__WHAT TO WORK ON__:
Among the entries below, please repeat exactly and only the lines from the line containing "- KZN = KwaZulu-Natal" to the line containing "- _n\_cases_ - cumulative", both lines included.

START DATA PROVIDED

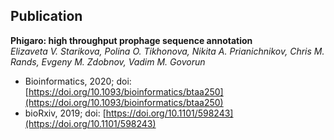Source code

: ## Publication
**Phigaro: high throughput prophage sequence annotation** <br>
*Elizaveta V. Starikova, Polina O. Tikhonova, Nikita A. Prianichnikov, Chris M. Rands, Evgeny M. Zdobnov, Vadim M. Govorun*

- Bioinformatics, 2020; doi: [https://doi.org/10.1093/bioinformatics/btaa250](https://doi.org/10.1093/bioinformatics/btaa250)
- bioRxiv, 2019; doi: [https://doi.org/10.1101/598243](https://doi.org/10.1101/598243)
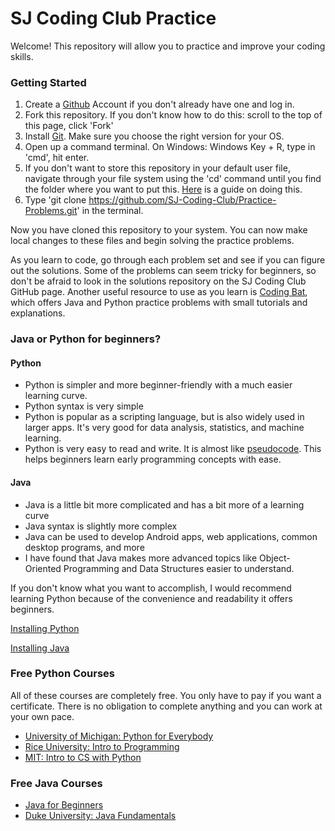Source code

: # SJ Coding Club Practice
Welcome! This repository will allow you to practice and improve your coding skills.

### Getting Started
1) Create a [Github](https://github.com/) Account if you don't already have one and log in.
2) Fork this repository. If you don't know how to do this: scroll to the top of this page, click 'Fork'
3) Install [Git](https://git-scm.com/book/en/v2/Getting-Started-Installing-Git). Make sure you choose the right version for your OS.
4) Open up a command terminal. On Windows: Windows Key + R, type in 'cmd', hit enter.
5) If you don't want to store this repository in your default user file, navigate through your file system using the 'cd' command until you find the folder where you want to put this. [Here](https://youtu.be/BfXh11ryBJg) is a guide on doing this.
6) Type 'git clone https://github.com/SJ-Coding-Club/Practice-Problems.git' in the terminal. 

Now you have cloned this repository to your system. You can now make local changes to these files and begin solving the practice problems.

As you learn to code, go through each problem set and see if you can figure out the solutions. Some of the problems can seem tricky for beginners, so don't be afraid to look in the solutions repository on the SJ Coding Club GitHub page. Another useful resource to use as you learn is [Coding Bat](https://codingbat.com/java), which offers Java and Python practice problems with small tutorials and explanations.

### Java or Python for beginners?
#### Python
- Python is simpler and more beginner-friendly with a much easier learning curve.
- Python syntax is very simple
- Python is popular as a scripting language, but is also widely used in larger apps. It's very good for data analysis, statistics, and machine learning.
- Python is very easy to read and write. It is almost like [pseudocode](https://www.unf.edu/~broggio/cop2221/2221pseu.htm). This helps beginners learn early programming concepts with ease.

#### Java
- Java is a little bit more complicated and has a bit more of a learning curve
- Java syntax is slightly more complex
- Java can be used to develop Android apps, web applications, common desktop programs, and more
- I have found that Java makes more advanced topics like Object-Oriented Programming and Data Structures easier to understand. 

If you don't know what you want to accomplish, I would recommend learning Python because of the convenience and readability it offers beginners.

[Installing Python](https://realpython.com/installing-python/)

[Installing Java](https://youtu.be/70dN5jqumAs)

### Free Python Courses
All of these courses are completely free. You only have to pay if you want a certificate. There is no obligation to complete anything and you can work at your own pace.
- [University of Michigan: Python for Everybody](https://www.coursera.org/learn/python)
- [Rice University: Intro to Programming](https://www.coursera.org/specializations/computer-fundamentals)
- [MIT: Intro to CS with Python](https://www.edx.org/course/introduction-to-computer-science-and-programming-7)

### Free Java Courses
- [Java for Beginners](https://www.udemy.com/course/java-tutorial/)
- [Duke University: Java Fundamentals](https://www.coursera.org/specializations/java-programming)

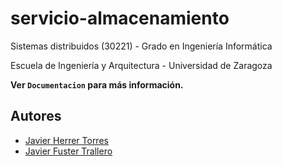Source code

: # servicio-almacenamiento
Sistemas distribuidos (30221) - Grado en Ingeniería Informática

Escuela de Ingeniería y Arquitectura - Universidad de Zaragoza

**Ver `Documentacion` para más información.**

## Autores
- [Javier Herrer Torres](https://github.com/javierherrer)
- [Javier Fuster Trallero](https://github.com/fuster92)
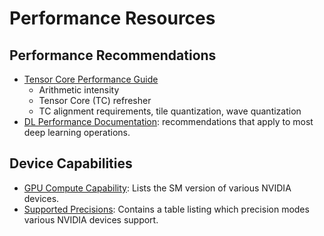 # Performance Resources

## Performance Recommendations
* [Tensor Core Performance Guide](https://developer.download.nvidia.com/video/gputechconf/gtc/2019/presentation/s9926-tensor-core-performance-the-ultimate-guide.pdf)
  * Arithmetic intensity
  * Tensor Core (TC) refresher
  * TC alignment requirements, tile quantization, wave quantization
* [DL Performance Documentation](https://docs.nvidia.com/deeplearning/performance/index.html): recommendations that apply to most deep learning operations.

## Device Capabilities

* [GPU Compute Capability](https://developer.nvidia.com/cuda-gpus): Lists the SM version of various NVIDIA devices.
* [Supported Precisions](https://docs.nvidia.com/deeplearning/tensorrt/support-matrix/index.html#hardware-precision-matrix):
Contains a table listing which precision modes various NVIDIA devices support.

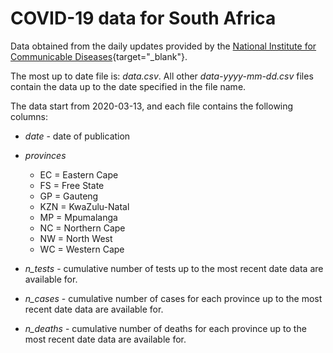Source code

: # COVID-19 data for South Africa

Data obtained from the daily updates provided by the [National Institute for Communicable Diseases](http://www.nicd.ac.za/){target="_blank"}.

The most up to date file is: _data.csv_. All other _data-yyyy-mm-dd.csv_ files contain the data up to the date specified in the file name.

The data start from 2020-03-13, and each file contains the following columns:

- _date_ - date of publication

- _provinces_ 
    - EC = Eastern Cape
    - FS = Free State
    - GP = Gauteng
    - KZN = KwaZulu-Natal
    - MP = Mpumalanga
    - NC = Northern Cape
    - NW = North West
    - WC = Western Cape

- _n\_tests_ - cumulative number of tests up to the most recent date data are available for.

- _n\_cases_ - cumulative number of cases for each province up to the most recent date data are available for.

- _n\_deaths_ - cumulative number of deaths for each province up to the most recent date data are available for.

END DATA PROVIDED

__ANSWER SECTION__:
    - KZN = KwaZulu-Natal
    - MP = Mpumalanga
    - NC = Northern Cape
    - NW = North West
    - WC = Western Cape

- _n\_tests_ - cumulative number of tests up to the most recent date data are available for.

- _n\_cases_ - cumulative number of cases for each province up to the most recent date data are available for.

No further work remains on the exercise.